Forse siamo arrivati nelle Americhe prima di quanto pensassimo
La datazione di alcuni manufatti di pietra trovati in un sito archeologico in Messico – come punte di lancia e rocce scheggiate – suggerisce che già 30mila anni fa ci fossero degli umani nel continente americano: lo ha spiegato un articolo pubblicato su Nature quest’estate. Finora abbiamo avuto la certezza che la prima presenza umana nelle Americhe risalisse almeno a 13.500 anni fa. Le prove dello studio di Nature che suggeriscono diversamente comunque non sono ancora considerate definitive dalla comunità scientifica. Se fossero stati trovati resti umani nel sito archeologico in questione, databili a quell’epoca, ci sarebbero stati meno dubbi.

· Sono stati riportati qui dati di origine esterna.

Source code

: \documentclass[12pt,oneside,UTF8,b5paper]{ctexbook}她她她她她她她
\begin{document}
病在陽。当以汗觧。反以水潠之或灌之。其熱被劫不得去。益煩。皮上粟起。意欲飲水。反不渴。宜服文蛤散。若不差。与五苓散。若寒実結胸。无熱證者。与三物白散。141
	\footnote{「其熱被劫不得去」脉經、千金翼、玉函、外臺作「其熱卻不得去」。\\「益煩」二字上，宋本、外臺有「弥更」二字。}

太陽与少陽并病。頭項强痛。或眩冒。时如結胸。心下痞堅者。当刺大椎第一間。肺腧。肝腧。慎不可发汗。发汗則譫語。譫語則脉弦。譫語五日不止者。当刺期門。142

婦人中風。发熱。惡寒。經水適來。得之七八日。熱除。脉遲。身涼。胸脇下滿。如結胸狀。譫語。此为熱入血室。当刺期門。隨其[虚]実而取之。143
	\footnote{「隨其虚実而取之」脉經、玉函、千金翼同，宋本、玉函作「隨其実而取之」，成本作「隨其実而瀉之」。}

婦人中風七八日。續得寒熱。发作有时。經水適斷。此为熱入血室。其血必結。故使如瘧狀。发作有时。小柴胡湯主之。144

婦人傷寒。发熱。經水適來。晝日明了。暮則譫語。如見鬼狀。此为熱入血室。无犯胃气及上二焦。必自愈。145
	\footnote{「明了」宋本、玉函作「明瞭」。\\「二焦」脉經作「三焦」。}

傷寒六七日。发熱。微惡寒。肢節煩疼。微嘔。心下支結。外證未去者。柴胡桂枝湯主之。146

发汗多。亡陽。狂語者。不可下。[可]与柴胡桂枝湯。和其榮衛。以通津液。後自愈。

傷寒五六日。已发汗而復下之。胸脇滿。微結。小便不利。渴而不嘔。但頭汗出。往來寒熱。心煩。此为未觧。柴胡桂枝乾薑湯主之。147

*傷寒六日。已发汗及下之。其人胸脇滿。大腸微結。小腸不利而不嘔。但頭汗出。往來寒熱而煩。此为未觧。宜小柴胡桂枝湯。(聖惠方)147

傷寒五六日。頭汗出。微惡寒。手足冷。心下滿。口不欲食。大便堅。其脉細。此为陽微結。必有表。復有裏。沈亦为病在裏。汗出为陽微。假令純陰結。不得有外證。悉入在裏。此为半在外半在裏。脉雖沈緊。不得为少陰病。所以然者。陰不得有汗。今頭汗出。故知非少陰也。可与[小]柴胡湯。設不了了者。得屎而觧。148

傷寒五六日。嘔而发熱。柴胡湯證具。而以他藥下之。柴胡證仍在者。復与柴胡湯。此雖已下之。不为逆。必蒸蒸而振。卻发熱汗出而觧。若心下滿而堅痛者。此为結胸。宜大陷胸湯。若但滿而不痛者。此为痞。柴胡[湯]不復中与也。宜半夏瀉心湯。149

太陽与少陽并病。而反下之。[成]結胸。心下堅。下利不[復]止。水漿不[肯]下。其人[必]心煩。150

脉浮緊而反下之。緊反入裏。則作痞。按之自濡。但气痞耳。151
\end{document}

A remarkable paper in @nature by @CFArdelean and coworkers presents evidence of human occupation at Chiquihuite Cave in northern Mexico, "possibly as early as 33,000–31,000 years ago". First peoples 15,000 years older than thought? https://t.co/0KoZBqYumo pic.twitter.com/tj3jICJLgh
— John Hawks (@johnhawks) July 22, 2020
Una barriera corallina più alta dell’Empire State Building
Una spedizione dello Schmidt Ocean Institute, un ente di ricerca che si occupa di oceanografia, dedicata allo studio della Grande barriera corallina, a nord-est dell’Australia, ha trovato una formazione di corallo, simile a una torre, alta circa 500 metri. Di strutture simili se ne conoscevano solo altre sette.